The murder of George Floyd and the subsequent global protests have seen many white people declare themselves allies in the fight against racism, in workplaces like the civil service and beyond. But, in these personal reflections, one official asks: what does this mean in practice?

By Ayo Awoyungbo

28 Sep 2020

In the wake of recent events there has been lots of talk about allyship in fighting racial injustice. White people want to help. White people always want to help. 

Articles in the mainstream and specialist press about how to be an ally now abound. But I think that some of them have the wrong emphasis: the writers are keen to instruct white people on how to be allies of black people in the fight against racial inequality rather than positing that black people should be allies of white people as they (white people) fight to dismantle the unfair structural systems from which they mainly benefit. This new version of allyship leaves the burden of change firmly on the shoulders of white people. It’s more than just a matter of semantics: as Professor Ibram X Kendi says in his book How To Be An Anti-Racist, definitions anchor us in principles.
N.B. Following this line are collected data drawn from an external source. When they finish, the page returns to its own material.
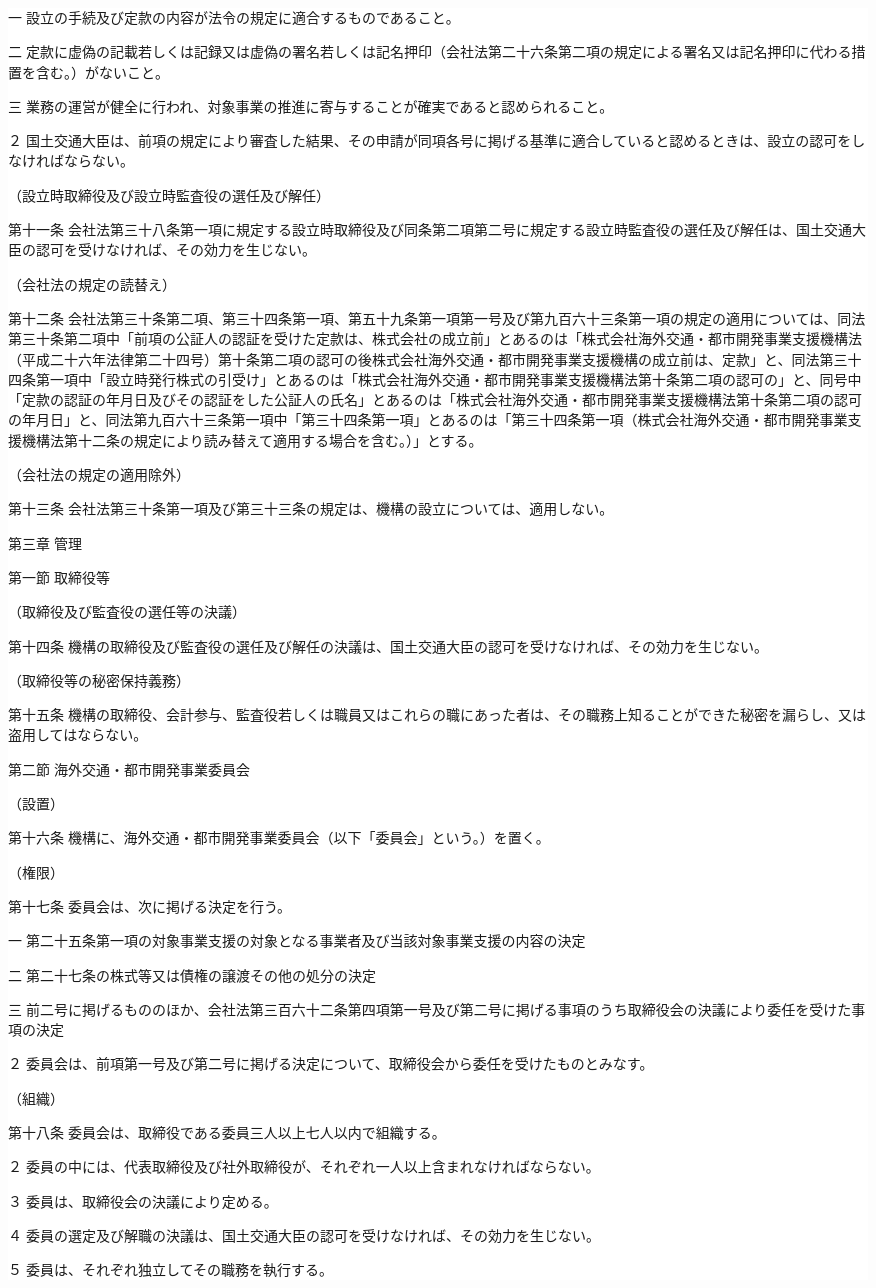 一 設立の手続及び定款の内容が法令の規定に適合するものであること。

二 定款に虚偽の記載若しくは記録又は虚偽の署名若しくは記名押印（会社法第二十六条第二項の規定による署名又は記名押印に代わる措置を含む。）がないこと。

三 業務の運営が健全に行われ、対象事業の推進に寄与することが確実であると認められること。

２ 国土交通大臣は、前項の規定により審査した結果、その申請が同項各号に掲げる基準に適合していると認めるときは、設立の認可をしなければならない。

（設立時取締役及び設立時監査役の選任及び解任）

第十一条 会社法第三十八条第一項に規定する設立時取締役及び同条第二項第二号に規定する設立時監査役の選任及び解任は、国土交通大臣の認可を受けなければ、その効力を生じない。

（会社法の規定の読替え）

第十二条 会社法第三十条第二項、第三十四条第一項、第五十九条第一項第一号及び第九百六十三条第一項の規定の適用については、同法第三十条第二項中「前項の公証人の認証を受けた定款は、株式会社の成立前」とあるのは「株式会社海外交通・都市開発事業支援機構法（平成二十六年法律第二十四号）第十条第二項の認可の後株式会社海外交通・都市開発事業支援機構の成立前は、定款」と、同法第三十四条第一項中「設立時発行株式の引受け」とあるのは「株式会社海外交通・都市開発事業支援機構法第十条第二項の認可の」と、同号中「定款の認証の年月日及びその認証をした公証人の氏名」とあるのは「株式会社海外交通・都市開発事業支援機構法第十条第二項の認可の年月日」と、同法第九百六十三条第一項中「第三十四条第一項」とあるのは「第三十四条第一項（株式会社海外交通・都市開発事業支援機構法第十二条の規定により読み替えて適用する場合を含む。）」とする。

（会社法の規定の適用除外）

第十三条 会社法第三十条第一項及び第三十三条の規定は、機構の設立については、適用しない。

第三章 管理

第一節 取締役等

（取締役及び監査役の選任等の決議）

第十四条 機構の取締役及び監査役の選任及び解任の決議は、国土交通大臣の認可を受けなければ、その効力を生じない。

（取締役等の秘密保持義務）

第十五条 機構の取締役、会計参与、監査役若しくは職員又はこれらの職にあった者は、その職務上知ることができた秘密を漏らし、又は盗用してはならない。

第二節 海外交通・都市開発事業委員会

（設置）

第十六条 機構に、海外交通・都市開発事業委員会（以下「委員会」という。）を置く。

（権限）

第十七条 委員会は、次に掲げる決定を行う。

一 第二十五条第一項の対象事業支援の対象となる事業者及び当該対象事業支援の内容の決定

二 第二十七条の株式等又は債権の譲渡その他の処分の決定

三 前二号に掲げるもののほか、会社法第三百六十二条第四項第一号及び第二号に掲げる事項のうち取締役会の決議により委任を受けた事項の決定

２ 委員会は、前項第一号及び第二号に掲げる決定について、取締役会から委任を受けたものとみなす。

（組織）

第十八条 委員会は、取締役である委員三人以上七人以内で組織する。

２ 委員の中には、代表取締役及び社外取締役が、それぞれ一人以上含まれなければならない。

３ 委員は、取締役会の決議により定める。

４ 委員の選定及び解職の決議は、国土交通大臣の認可を受けなければ、その効力を生じない。

５ 委員は、それぞれ独立してその職務を執行する。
Before we begin, here’s full disclosure: I am a black man. But I haven’t always been. I grew up in Lagos where I was simply a boy; Yoruba, Nigerian. I studied history in secondary school. I was a boarder and still remember jolting awake at the beep of the alarm on my plastic wristwatch strategically placed beneath my pillow the night before. Then, abandoning the security of my mosquito net, I would creep out of the dormitory and down to my classroom, not forgetting my jar of instant coffee –essential for keeping me alert between 04:00 and dawn. The reason for this clandestine activity? The torture that was the Form 3 (Year 9) end of year exams. Caffeine fuelled, I remained sufficiently conscious to revise whole chapters of Peoples and Empires of West Africa.  This was a standard West African Examinations Council textbook in the 1970s. It did exactly what it said on the tin: it taught me about the people who inhabited areas which today make up countries we know as Senegal, Gambia, Mali, Nigeria and Ghana, to name a few. Take it from me, between the 10th century and the end of the 19th, there were ethnic groups living in self-determining societies, in city states and kingdoms, well before the Berlin Conference when men on one continent drew lines on a map of another. But from initial contact in the 15th century and ever since, Europeans have also been there, scrambling for Africa and anxious to help. Europeans have long wanted to help “civilise” non-white people, impose forms of government and “develop” races perceived as inferior. We were even offered a new religion – you know – the one that teaches that we should love our neighbour as ourselves.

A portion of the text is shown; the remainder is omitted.